Oil and gas industry giant Shell has announced that the company will write off $4-$5 billion in assets following its exit from Russia in the wake of the Ukraine invasion.

Shell also warns investors that the volatility of energy prices during the first quarter of 2022 could negatively impact cash flow. 

This means that the recent invasion has left companies scrambling to adjust to the major shifts in the energy markets despite the surge in oil and gas prices.

This announcement offers an early glimpse into the potential financial impact the Russian invasion will have on the Western world.

In the announcement, Shell states: “For the first quarter 2022 results, the post-tax impact from impairment of non-current assets and additional charges (e.g., write-downs of receivable, expected credit losses, and onerous contracts) relating to Russia activities are expected to be $4 to $5 billion. These charges are expected to be identified and therefore will not impact Adjusted Earnings.”

What Does This Mean For the Western World?

Many western countries are leaving Russia, despite massive financial hits, to minimize any reputational damage following the war on Ukraine. However, it allows them to reevaluate how Russian oil and gas operations fit in with plans to become more environmentally and economically stable.

In fact, the invasion of Ukraine is being used as a case study when it comes to the fossil fuel debate in Canada and is being used by oil and gas sector advocates who believe that Canada must grow its domestic fossil fuel sector to ensure energy security.

However, environmentalist groups such as Greenpeace Canada is hoping the situation will usher in the end of oil and gas and instead motivate governments to seek alternative sources of energy.

Ultimately, lobby groups such as the Canadian Association of Petroleum Producers (CAPP) are calling on the federal government to make a commitment to grow the development of the oil and gas industry in Canada.

Shell Makes Apology Regarding Purchase of Discounted Russian Oil

Prior to its announcement of leaving Russian oil behind and writing off $5 billion, Shell publicly apologized for continuing to buy heavily discounted Russian oils two weeks after the beginning of the Ukrainian invasion. 

Since then, the company has committed to no longer purchasing Russian crude oil and will close its service stations, lubricants operations, and aviation fuels in Russia as well as exit its joint ventures with Russian oil company Gazprom.

Divestment Versus Reputational Damage

Although Shell’s share price fell by over 1%, investment experts believe that the share price will remain resilient given that the negative impact of divestment is nothing compared to the damage that could be caused to their reputation if they didn’t sever ties with Russia.

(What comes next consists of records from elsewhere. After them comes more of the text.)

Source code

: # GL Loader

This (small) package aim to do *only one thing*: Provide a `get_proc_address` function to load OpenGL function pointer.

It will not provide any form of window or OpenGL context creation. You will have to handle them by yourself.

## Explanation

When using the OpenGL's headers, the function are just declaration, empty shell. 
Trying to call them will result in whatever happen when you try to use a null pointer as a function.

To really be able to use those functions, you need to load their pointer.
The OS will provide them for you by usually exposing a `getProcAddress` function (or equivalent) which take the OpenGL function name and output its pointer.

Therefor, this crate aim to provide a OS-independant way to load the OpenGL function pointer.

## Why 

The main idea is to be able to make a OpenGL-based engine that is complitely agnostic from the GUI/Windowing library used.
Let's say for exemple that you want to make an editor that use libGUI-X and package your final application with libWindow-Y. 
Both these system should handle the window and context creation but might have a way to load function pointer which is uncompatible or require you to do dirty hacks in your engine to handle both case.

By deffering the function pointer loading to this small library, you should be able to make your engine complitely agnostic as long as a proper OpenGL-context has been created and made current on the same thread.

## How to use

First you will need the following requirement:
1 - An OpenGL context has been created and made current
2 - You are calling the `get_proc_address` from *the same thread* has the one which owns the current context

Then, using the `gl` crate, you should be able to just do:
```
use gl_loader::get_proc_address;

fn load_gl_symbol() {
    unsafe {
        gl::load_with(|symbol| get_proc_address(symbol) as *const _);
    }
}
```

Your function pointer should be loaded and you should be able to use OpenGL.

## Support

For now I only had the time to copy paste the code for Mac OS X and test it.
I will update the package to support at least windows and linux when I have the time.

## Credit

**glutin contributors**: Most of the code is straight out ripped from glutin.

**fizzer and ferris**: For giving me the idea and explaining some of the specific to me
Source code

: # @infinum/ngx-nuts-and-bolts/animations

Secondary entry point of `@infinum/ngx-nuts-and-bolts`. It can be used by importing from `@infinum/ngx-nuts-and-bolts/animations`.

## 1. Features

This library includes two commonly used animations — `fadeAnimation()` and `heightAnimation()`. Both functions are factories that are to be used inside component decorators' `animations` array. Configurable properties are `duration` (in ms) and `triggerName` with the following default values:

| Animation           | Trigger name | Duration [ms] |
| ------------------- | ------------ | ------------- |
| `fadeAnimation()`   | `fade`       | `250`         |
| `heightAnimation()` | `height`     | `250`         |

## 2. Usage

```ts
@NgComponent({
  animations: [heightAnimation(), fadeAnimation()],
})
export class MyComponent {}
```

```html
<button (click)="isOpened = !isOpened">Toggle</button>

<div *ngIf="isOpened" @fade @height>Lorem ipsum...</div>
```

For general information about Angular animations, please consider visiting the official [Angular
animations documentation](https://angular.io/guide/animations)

However, it is also important to note that Shell will also benefit from rising energy prices.

On May 5th, Shell will announce the results of its first quarter and is expected to separate the profitability of its renewable energy solutions from its gas unit.

How Do Canadians Feel About This?

It’s no surprise that a portion of the Canadian population will always be opposed to fossil fuels, while others will always believe that the world needs more Canadian gas and oil.

However, there is also a segment of Canadians that are falling somewhere in the middle, whose views are likely to be swayed based on the increase in gas prices as the Ukrainian crisis continues.

Needless to say, major oil and gas players are preparing for the long haul, with most companies having no plans to reunite with Russia.